Not surprisingly, other livestock producers are calling fowl on the poultry legislation. Kristina Butts, director of the National Cattlemen’s Beef Association, said in a public comment, “currently there’s no production practices in federal statute (sic) and we want to keep it that way.”

The reason United Egg Producers agreed to help draft this bill is that they were losing, state by state, in referendums on the issue. The terms differed with each loss, threatening to make interstate egg commerce way too complicated. UEP didn’t want to deal with 50 different state mandates.

If the compromise fails, the battle returns to the states, where it favors the chickens.

Humane Society spokesman Josh Balk told me last July that while the deal doesn’t raise the quality-of-life bar as high as he and others would like, similar laws recently passed in Europe have encouraged producers to exceed baseline conditions. “There’s a thriving cage-free market, even though the new EU laws don’t require cage-free housing systems,” he said. “More than half the eggs in the U.K. are from cage-free hens.”

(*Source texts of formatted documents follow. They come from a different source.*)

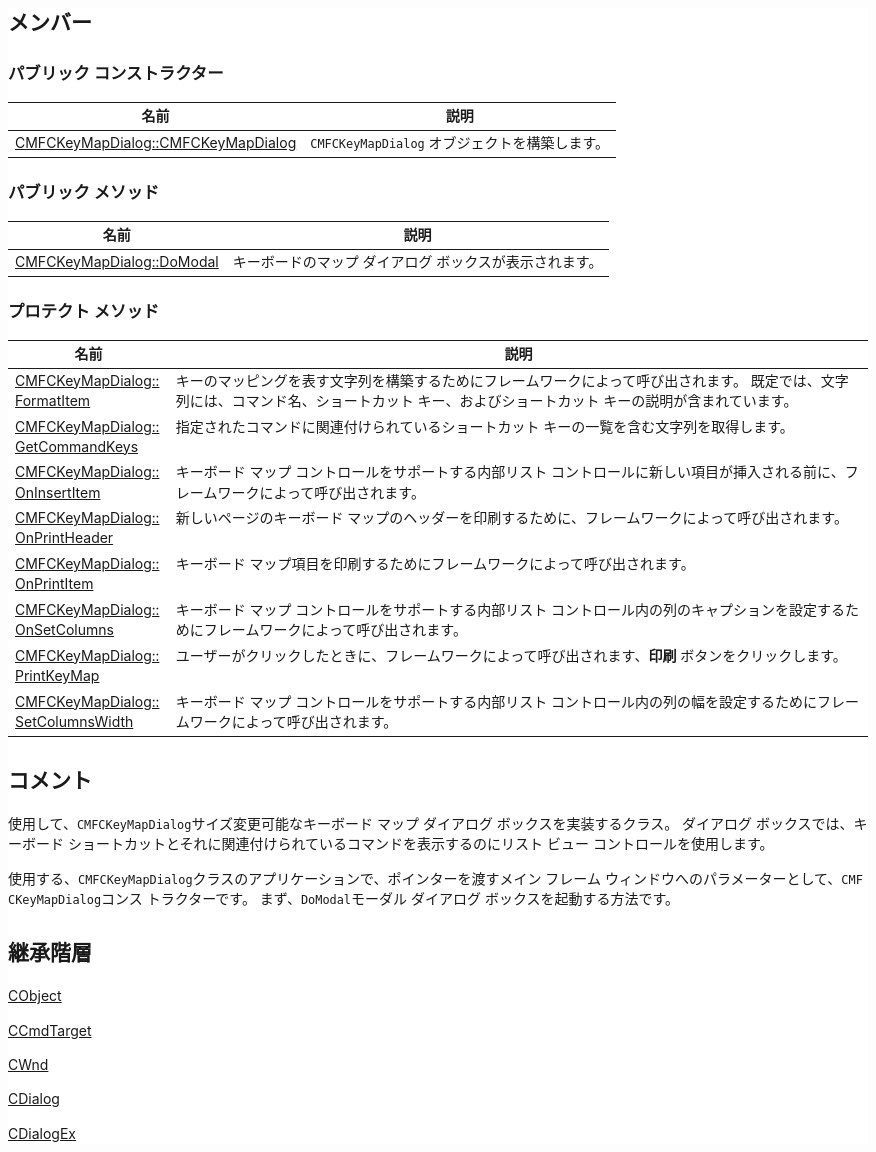 ## <a name="members"></a>メンバー  
  
### <a name="public-constructors"></a>パブリック コンストラクター  
  
|名前|説明|  
|----------|-----------------|  
|[CMFCKeyMapDialog::CMFCKeyMapDialog](#cmfckeymapdialog)|`CMFCKeyMapDialog` オブジェクトを構築します。|  
  
### <a name="public-methods"></a>パブリック メソッド  
  
|名前|説明|  
|----------|-----------------|  
|[CMFCKeyMapDialog::DoModal](#domodal)|キーボードのマップ ダイアログ ボックスが表示されます。|  
  
### <a name="protected-methods"></a>プロテクト メソッド  
  
|名前|説明|  
|----------|-----------------|  
|[CMFCKeyMapDialog::FormatItem](#formatitem)|キーのマッピングを表す文字列を構築するためにフレームワークによって呼び出されます。 既定では、文字列には、コマンド名、ショートカット キー、およびショートカット キーの説明が含まれています。|  
|[CMFCKeyMapDialog::GetCommandKeys](#getcommandkeys)|指定されたコマンドに関連付けられているショートカット キーの一覧を含む文字列を取得します。|  
|[CMFCKeyMapDialog::OnInsertItem](#oninsertitem)|キーボード マップ コントロールをサポートする内部リスト コントロールに新しい項目が挿入される前に、フレームワークによって呼び出されます。|  
|[CMFCKeyMapDialog::OnPrintHeader](#onprintheader)|新しいページのキーボード マップのヘッダーを印刷するために、フレームワークによって呼び出されます。|  
|[CMFCKeyMapDialog::OnPrintItem](#onprintitem)|キーボード マップ項目を印刷するためにフレームワークによって呼び出されます。|  
|[CMFCKeyMapDialog::OnSetColumns](#onsetcolumns)|キーボード マップ コントロールをサポートする内部リスト コントロール内の列のキャプションを設定するためにフレームワークによって呼び出されます。|  
|[CMFCKeyMapDialog::PrintKeyMap](#printkeymap)|ユーザーがクリックしたときに、フレームワークによって呼び出されます、**印刷** ボタンをクリックします。|  
|[CMFCKeyMapDialog::SetColumnsWidth](#setcolumnswidth)|キーボード マップ コントロールをサポートする内部リスト コントロール内の列の幅を設定するためにフレームワークによって呼び出されます。|  
  
## <a name="remarks"></a>コメント  
 使用して、`CMFCKeyMapDialog`サイズ変更可能なキーボード マップ ダイアログ ボックスを実装するクラス。 ダイアログ ボックスでは、キーボード ショートカットとそれに関連付けられているコマンドを表示するのにリスト ビュー コントロールを使用します。  
  
 使用する、`CMFCKeyMapDialog`クラスのアプリケーションで、ポインターを渡すメイン フレーム ウィンドウへのパラメーターとして、`CMFCKeyMapDialog`コンス トラクターです。 まず、`DoModal`モーダル ダイアログ ボックスを起動する方法です。  
  
## <a name="inheritance-hierarchy"></a>継承階層  
 [CObject](../../mfc/reference/cobject-class.md)  
  
 [CCmdTarget](../../mfc/reference/ccmdtarget-class.md)  
  
 [CWnd](../../mfc/reference/cwnd-class.md)  
  
 [CDialog](../../mfc/reference/cdialog-class.md)  
  
 [CDialogEx](../../mfc/reference/cdialogex-class.md)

While both cage size and backyard poultry enthusiasm are on the rise, chicken society remains far from perfect. Those at the top are a minority, and a middle class is practically nonexistent. But like a Ronald Reagan economic fantasy, the working-class chickens are doing better, and the elite class is growing. This is good for the hens whose ovulations put breakfast on the table. And it’s good for egg eaters, because as any flockster will attest, when the chicken comes first, good eggs will follow.